(Beginning of Record extracts)

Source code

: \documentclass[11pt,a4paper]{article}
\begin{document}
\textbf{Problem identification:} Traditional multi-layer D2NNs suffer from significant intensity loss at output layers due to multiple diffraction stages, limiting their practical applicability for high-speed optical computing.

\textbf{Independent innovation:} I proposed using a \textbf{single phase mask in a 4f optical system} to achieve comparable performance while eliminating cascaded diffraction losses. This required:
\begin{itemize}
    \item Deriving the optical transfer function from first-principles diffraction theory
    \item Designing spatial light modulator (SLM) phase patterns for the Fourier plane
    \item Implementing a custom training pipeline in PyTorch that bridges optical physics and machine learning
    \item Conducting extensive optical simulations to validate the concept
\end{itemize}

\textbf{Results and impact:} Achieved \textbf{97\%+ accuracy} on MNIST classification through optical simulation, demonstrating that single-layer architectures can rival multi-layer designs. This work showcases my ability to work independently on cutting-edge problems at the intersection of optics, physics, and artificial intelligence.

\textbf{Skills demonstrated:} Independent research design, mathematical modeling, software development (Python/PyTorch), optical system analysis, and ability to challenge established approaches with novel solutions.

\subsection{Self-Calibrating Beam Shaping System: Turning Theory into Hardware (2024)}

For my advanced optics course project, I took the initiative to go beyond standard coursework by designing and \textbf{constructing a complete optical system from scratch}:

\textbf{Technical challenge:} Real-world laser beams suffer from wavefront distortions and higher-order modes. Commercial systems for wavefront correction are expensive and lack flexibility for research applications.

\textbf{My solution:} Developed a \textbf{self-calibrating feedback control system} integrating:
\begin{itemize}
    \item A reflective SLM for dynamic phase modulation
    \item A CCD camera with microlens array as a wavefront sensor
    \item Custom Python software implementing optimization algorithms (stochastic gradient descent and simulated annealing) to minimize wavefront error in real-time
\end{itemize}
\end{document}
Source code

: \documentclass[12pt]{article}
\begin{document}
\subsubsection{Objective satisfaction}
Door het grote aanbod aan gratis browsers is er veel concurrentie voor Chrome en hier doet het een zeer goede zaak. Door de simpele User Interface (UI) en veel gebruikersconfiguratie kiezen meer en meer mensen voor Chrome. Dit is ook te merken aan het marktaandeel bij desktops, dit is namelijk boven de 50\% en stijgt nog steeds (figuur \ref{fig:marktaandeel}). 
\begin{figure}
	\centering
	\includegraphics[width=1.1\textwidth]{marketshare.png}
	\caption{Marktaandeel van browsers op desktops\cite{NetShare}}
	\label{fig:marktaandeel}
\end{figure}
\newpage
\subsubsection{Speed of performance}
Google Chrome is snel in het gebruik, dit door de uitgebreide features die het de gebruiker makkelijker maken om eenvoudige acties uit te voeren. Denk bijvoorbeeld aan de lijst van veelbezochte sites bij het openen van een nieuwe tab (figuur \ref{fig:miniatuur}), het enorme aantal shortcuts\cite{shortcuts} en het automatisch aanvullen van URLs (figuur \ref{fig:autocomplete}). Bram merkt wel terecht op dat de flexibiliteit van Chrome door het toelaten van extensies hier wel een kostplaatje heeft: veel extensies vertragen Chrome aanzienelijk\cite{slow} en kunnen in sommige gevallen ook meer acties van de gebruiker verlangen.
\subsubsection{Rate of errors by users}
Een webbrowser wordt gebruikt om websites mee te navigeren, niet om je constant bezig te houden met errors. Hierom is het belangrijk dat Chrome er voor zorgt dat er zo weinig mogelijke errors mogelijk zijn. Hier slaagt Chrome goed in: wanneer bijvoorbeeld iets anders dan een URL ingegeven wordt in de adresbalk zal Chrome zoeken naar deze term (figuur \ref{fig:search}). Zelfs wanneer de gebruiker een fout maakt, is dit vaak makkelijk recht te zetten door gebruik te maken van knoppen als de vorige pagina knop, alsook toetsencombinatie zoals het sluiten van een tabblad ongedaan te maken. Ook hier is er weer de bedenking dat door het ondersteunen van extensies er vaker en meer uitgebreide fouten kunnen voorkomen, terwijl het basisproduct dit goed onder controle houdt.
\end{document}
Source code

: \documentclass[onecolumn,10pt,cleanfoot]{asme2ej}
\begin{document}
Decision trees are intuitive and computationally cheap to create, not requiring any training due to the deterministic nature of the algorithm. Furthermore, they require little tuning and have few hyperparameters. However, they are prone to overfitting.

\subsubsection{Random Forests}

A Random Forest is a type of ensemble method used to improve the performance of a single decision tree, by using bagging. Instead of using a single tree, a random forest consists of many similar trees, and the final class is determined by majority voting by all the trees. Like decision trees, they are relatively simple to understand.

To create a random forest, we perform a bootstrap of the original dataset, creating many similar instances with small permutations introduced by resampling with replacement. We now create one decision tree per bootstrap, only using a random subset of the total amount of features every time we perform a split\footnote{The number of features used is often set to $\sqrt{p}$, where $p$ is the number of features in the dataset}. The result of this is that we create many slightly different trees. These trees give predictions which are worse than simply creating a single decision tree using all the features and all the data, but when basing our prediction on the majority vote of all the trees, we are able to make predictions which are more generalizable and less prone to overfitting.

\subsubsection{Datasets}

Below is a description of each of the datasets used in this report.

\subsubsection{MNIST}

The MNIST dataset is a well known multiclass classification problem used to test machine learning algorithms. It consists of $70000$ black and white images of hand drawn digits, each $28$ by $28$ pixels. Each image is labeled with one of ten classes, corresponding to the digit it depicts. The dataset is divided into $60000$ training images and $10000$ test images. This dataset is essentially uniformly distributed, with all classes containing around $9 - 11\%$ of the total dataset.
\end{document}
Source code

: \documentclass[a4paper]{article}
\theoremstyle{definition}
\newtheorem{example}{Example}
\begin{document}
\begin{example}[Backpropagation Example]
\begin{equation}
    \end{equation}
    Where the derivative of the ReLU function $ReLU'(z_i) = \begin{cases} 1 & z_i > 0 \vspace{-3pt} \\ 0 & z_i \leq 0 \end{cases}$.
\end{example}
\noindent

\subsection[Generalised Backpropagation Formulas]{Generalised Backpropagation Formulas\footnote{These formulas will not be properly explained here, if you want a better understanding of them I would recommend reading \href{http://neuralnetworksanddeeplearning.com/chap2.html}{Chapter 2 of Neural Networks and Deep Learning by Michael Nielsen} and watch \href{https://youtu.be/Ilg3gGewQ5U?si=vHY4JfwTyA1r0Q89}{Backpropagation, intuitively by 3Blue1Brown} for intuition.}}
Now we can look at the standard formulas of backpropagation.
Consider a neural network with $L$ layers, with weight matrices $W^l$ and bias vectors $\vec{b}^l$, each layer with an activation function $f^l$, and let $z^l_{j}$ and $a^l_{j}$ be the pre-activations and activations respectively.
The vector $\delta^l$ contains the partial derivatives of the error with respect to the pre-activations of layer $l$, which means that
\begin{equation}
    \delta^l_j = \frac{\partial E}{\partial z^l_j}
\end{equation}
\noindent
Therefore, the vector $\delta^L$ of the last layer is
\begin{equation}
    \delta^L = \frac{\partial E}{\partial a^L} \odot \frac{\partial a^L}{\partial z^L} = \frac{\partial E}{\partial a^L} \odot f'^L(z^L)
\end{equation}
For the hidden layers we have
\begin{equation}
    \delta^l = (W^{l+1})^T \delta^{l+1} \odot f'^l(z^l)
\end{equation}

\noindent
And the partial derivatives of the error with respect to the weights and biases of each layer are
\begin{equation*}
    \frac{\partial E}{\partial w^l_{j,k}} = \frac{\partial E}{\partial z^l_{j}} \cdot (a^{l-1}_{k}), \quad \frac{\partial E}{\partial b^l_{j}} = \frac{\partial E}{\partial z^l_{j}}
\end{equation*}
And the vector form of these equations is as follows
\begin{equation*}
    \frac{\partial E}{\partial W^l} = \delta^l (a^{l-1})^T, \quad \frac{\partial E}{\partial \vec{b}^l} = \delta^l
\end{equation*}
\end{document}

(End of Record extracts)

What you are asked to do> Return all lines of the data in which the string "into" appears.

Solution to this task>
\subsection{Self-Calibrating Beam Shaping System: Turning Theory into Hardware (2024)}
The MNIST dataset is a well known multiclass classification problem used to test machine learning algorithms. It consists of $70000$ black and white images of hand drawn digits, each $28$ by $28$ pixels. Each image is labeled with one of ten classes, corresponding to the digit it depicts. The dataset is divided into $60000$ training images and $10000$ test images. This dataset is essentially uniformly distributed, with all classes containing around $9 - 11\%$ of the total dataset.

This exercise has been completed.